Jérôme Fourquet, dans le Figaro, tente un rapprochement avec la défaite de 1940. On peut estimer que c’est exactement l’inverse qui se produit. En 1940, l’Etat s’effondre, la démocratie se saborde, la société se disloque et l’armée subit la pire défaite de son histoire. En 2020, l’Etat tient bon, la démocratie ne vacille pas, le personnel de santé, malgré le dénuement de l’hôpital, se bat de toutes ses forces et fait face. Si une partie des Parisiens aisés s’est réfugiée dans ses résidences secondaires, les élites, comme on dit de façon d’ailleurs bien trop vague, ne se sont pas enfuies pour se mettre à l’abri. Les politiques font de leur mieux, plus ou moins bien, les dirigeants d’entreprises et les cadres supérieurs ne disparaissent pas, la haute fonction publique, la magistrature, les responsables des forces de l’ordre sont à leur poste. C’est d’ailleurs bien le moins mais c’est l’inverse de 1940.

Cela n’empêche évidemment pas les inégalités sociales d’apparaître au grand jour et même de donner le sentiment de se creuser. Il y a ceux qui restent au travail, ceux qui se trouvent au chômage partiel, ceux qui peuvent pratiquer le télétravail et ceux, les plus à plaindre peut-être, commerçants, artisans, indépendants, dont les activités s’arrêtent net malgré eux. Il y a ceux qui retrouveront leur emploi et ceux qui n’ont pas de garanties. Il y a d’innombrables différences régionales : mieux vaut habiter les Bouches-du-Rhône ou les Landes que le Haut-Rhin ou la Seine-Saint-Denis. Il y a encore ceux qui vivent en Ehpad et ceux qui peuvent vivre chez eux, ceux qui sont seuls et ceux qui sont en famille, ceux qui se serrent à quatre ou cinq dans un deux-pièces, ceux qui vivent au large et ceux qui n’ont même pas de toit. Tout cela provoque des comparaisons, des rancœurs, des antagonismes. Pour l’instant, tant que règne le confinement et que la moitié de l’économie est en hibernation involontaire, le temps est comme suspendu. Lorsque le déconfinement s’achèvera, que l’économie se ranimera, il y a fort à parier que les ressentiments, les contentieux, les frustrations et les jalousies se réveilleront et se manifesteront. Ce sera, de nouveau, la tentation de la guerre des classes, dont la France est historiquement un champ privilégié.

Déjà, les dirigeants politiques s’agitent et méditent de grands changements.
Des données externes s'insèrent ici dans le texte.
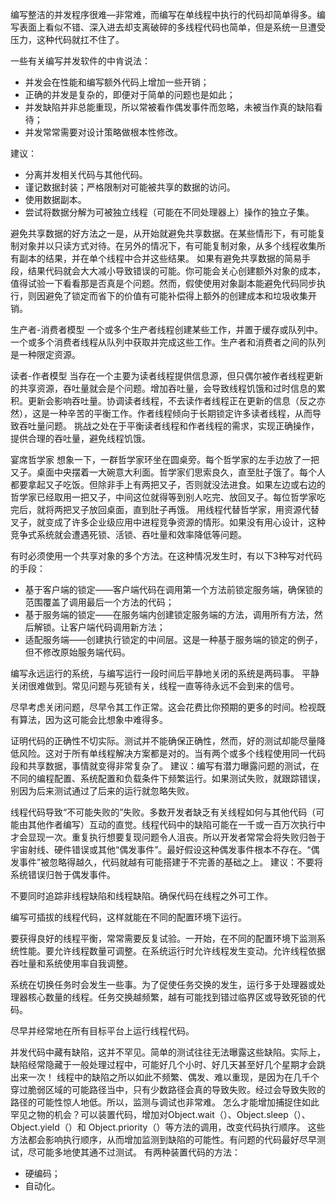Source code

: 编写整洁的并发程序很难—非常难，而编写在单线程中执行的代码却简单得多。编写表面上看似不错、深入进去却支离破碎的多线程代码也简单，但是系统一旦遭受压力，这种代码就扛不住了。

一些有关编写并发软件的中肯说法：
- 并发会在性能和编写额外代码上增加一些开销；
- 正确的并发是复杂的，即便对于简单的问题也是如此；
- 并发缺陷并非总能重现，所以常被看作偶发事件而忽略，未被当作真的缺陷看待；
- 并发常常需要对设计策略做根本性修改。

建议：
- 分离并发相关代码与其他代码。
- 谨记数据封装；严格限制对可能被共享的数据的访问。
- 使用数据副本。
- 尝试将数据分解为可被独立线程（可能在不同处理器上）操作的独立子集。

避免共享数据的好方法之一是，从开始就避免共享数据。在某些情形下，有可能复制对象并以只读方式对待。在另外的情况下，有可能复制对象，从多个线程收集所有副本的结果，并在单个线程中合并这些结果。
如果有避免共享数据的简易手段，结果代码就会大大减小导致错误的可能。你可能会关心创建额外对象的成本，值得试验一下看看那是否真是个问题。然而，假使使用对象副本能避免代码同步执行，则因避免了锁定而省下的价值有可能补偿得上额外的创建成本和垃圾收集开销。

生产者-消费者模型
一个或多个生产者线程创建某些工作，并置于缓存或队列中。一个或多个消费者线程从队列中获取并完成这些工作。生产者和消费者之间的队列是一种限定资源。

读者-作者模型
当存在一个主要为读者线程提供信息源，但只偶尔被作者线程更新的共享资源，吞吐量就会是个问题。增加吞吐量，会导致线程饥饿和过时信息的累积。更新会影响吞吐量。协调读者线程，不去读作者线程正在更新的信息（反之亦然），这是一种辛苦的平衡工作。作者线程倾向于长期锁定许多读者线程，从而导致吞吐量问题。
挑战之处在于平衡读者线程和作者线程的需求，实现正确操作，提供合理的吞吐量，避免线程饥饿。

宴席哲学家
想象一下，一群哲学家环坐在圆桌旁。每个哲学家的左手边放了一把又子。桌面中央摆着一大碗意大利面。哲学家们思索良久，直至肚子饿了。每个人都要拿起又子吃饭。但除非手上有两把又子，否则就没法进食。如果左边或右边的哲学家已经取用一把又子，中间这位就得等到别人吃完、放回叉子。每位哲学家吃完后，就将两把叉子放回桌面，直到肚子再饿。
用线程代替哲学家，用资源代替叉子，就变成了许多企业级应用中进程竞争资源的情形。如果没有用心设计，这种竞争式系统就会遭遇死锁、活锁、吞吐量和效率降低等问题。

有时必须使用一个共享对象的多个方法。在这种情况发生时，有以下3种写对代码的手段：
- 基于客户端的锁定——客户端代码在调用第一个方法前锁定服务端，确保锁的范围覆盖了调用最后一个方法的代码；
- 基于服务端的锁定——在服务端内创建锁定服务端的方法，调用所有方法，然后解锁。让客户端代码调用新方法；
- 适配服务端——创建执行锁定的中间层。这是一种基于服务端的锁定的例子，但不修改原始服务端代码。

编写永远运行的系统，与编写运行一段时间后平静地关闭的系统是两码事。
平静关闭很难做到。常见问题与死锁有关，线程一直等待永远不会到来的信号。

尽早考虑关闭问题，尽早令其工作正常。这会花费比你预期的更多的时间。检视既有算法，因为这可能会比想象中难得多。

证明代码的正确性不切实际。测试并不能确保正确性，然而，好的测试却能尽量降低风险。这对于所有单线程解决方案都是对的。当有两个或多个线程使用同一代码段和共享数据，事情就变得非常复杂了。
建议：编写有潜力曝露问题的测试，在不同的编程配置、系统配置和负载条件下频繁运行。如果测试失败，就跟踪错误，别因为后来测试通过了后来的运行就忽略失败。

线程代码导致“不可能失败的”失败。多数开发者缺乏有关线程如何与其他代码（可能由其他作者编写）互动的直觉。线程代码中的缺陷可能在一千或一百万次执行中才会显现一次。重复执行想要复现问题令人沮丧。所以开发者常常会将失败归咎于宇宙射线、硬件错误或其他“偶发事件”。最好假设这种偶发事件根本不存在。“偶发事件”被忽略得越久，代码就越有可能搭建于不完善的基础之上。
建议：不要将系统错误归咎于偶发事件。

不要同时追踪非线程缺陷和线程缺陷。确保代码在线程之外可工作。

编写可插拔的线程代码，这样就能在不同的配置环境下运行。

要获得良好的线程平衡，常常需要反复试验。一开始，在不同的配置环境下监测系统性能。要允许线程数量可调整。在系统运行时允许线程发生变动。允许线程依据吞吐量和系统使用率自我调整。

系统在切换任务时会发生一些事。为了促使任务交换的发生，运行多于处理器或处理器核心数量的线程。任务交换越频繁，越有可能找到错过临界区或导致死锁的代码。

尽早并经常地在所有目标平台上运行线程代码。

并发代码中藏有缺陷，这并不罕见。简单的测试往往无法曝露这些缺陷。实际上，缺陷经常隐藏于一般处理过程中，可能好几个小时、好几天甚至好几个星期才会跳出来一次！
线程中的缺陷之所以如此不频繁、偶发、难以重现，是因为在几千个穿过脆弱区域的可能路径当中，只有少数路径会真的导致失败。经过会导致失败的路径的可能性惊人地低。所以，监测与调试也非常难。
怎么才能增加捕捉住如此罕见之物的机会？可以装置代码，增加对Object.wait（）、Object.sleep（）、Object.yield（）和 Object.priority（）等方法的调用，改变代码执行顺序。
这些方法都会影响执行顺序，从而增加监测到缺陷的可能性。有问题的代码最好尽早测
试，尽可能多地使其通不过测试。
有两种装置代码的方法：
- 硬编码；
- 自动化。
Jean-Luc Mélenchon rêve nationalisation, planification (qu’il attribue bizarrement au général de Gaulle alors qu’elle date de la IVe République) et changement de système. Marine Le Pen poursuit son mirage d’une France cadenassée. Les écologistes croient leur heure enfin venue, les socialistes s’imaginent en renaissance, La République en marche se fissure de plus belle, Les Républicains croient pouvoir de nouveau susciter du désir. Tout ce fourmillement politique est naturel mais, a priori, ce n’est pas une crise politique qui gronde comme un volcan mal éteint. En revanche, Emmanuel Macron et Edouard Philippe se retrouveront devant des chantiers immenses et redoutables. Ils devront à la fois remettre en marche l’économie, engager des réformes profondes et ruineuses (l’hôpital, la dépendance, l’écologie) et faire face aux urgences sociales. Le taux de chômage va brutalement remonter, des faillites d’artisans, de commerçants vont se multiplier, des emplois d’indépendants, des start-up et PME vont disparaître. Ceux qui se seront battus pendant des mois en première et en deuxième ligne exigeront la reconnaissance de la nation. Ce qui menacera sera donc beaucoup moins une crise politique qu’un choc économique et qu’un affrontement social. L’ennui est que choc économique et affrontements sociaux additionneront les obstacles et s’entretiendront l’un l’autre. La belle solidarité des mois de confinement risque fort de voler en éclats. La tentation de la lutte des classes, si elle se concrétise, ne se satisfera pas des réformes et ne se conciliera pas avec la réanimation de l’économie. C’est alors que l’on mesurera si le «quoi qui l’en coûte» d’Emmanuel Macron est viable.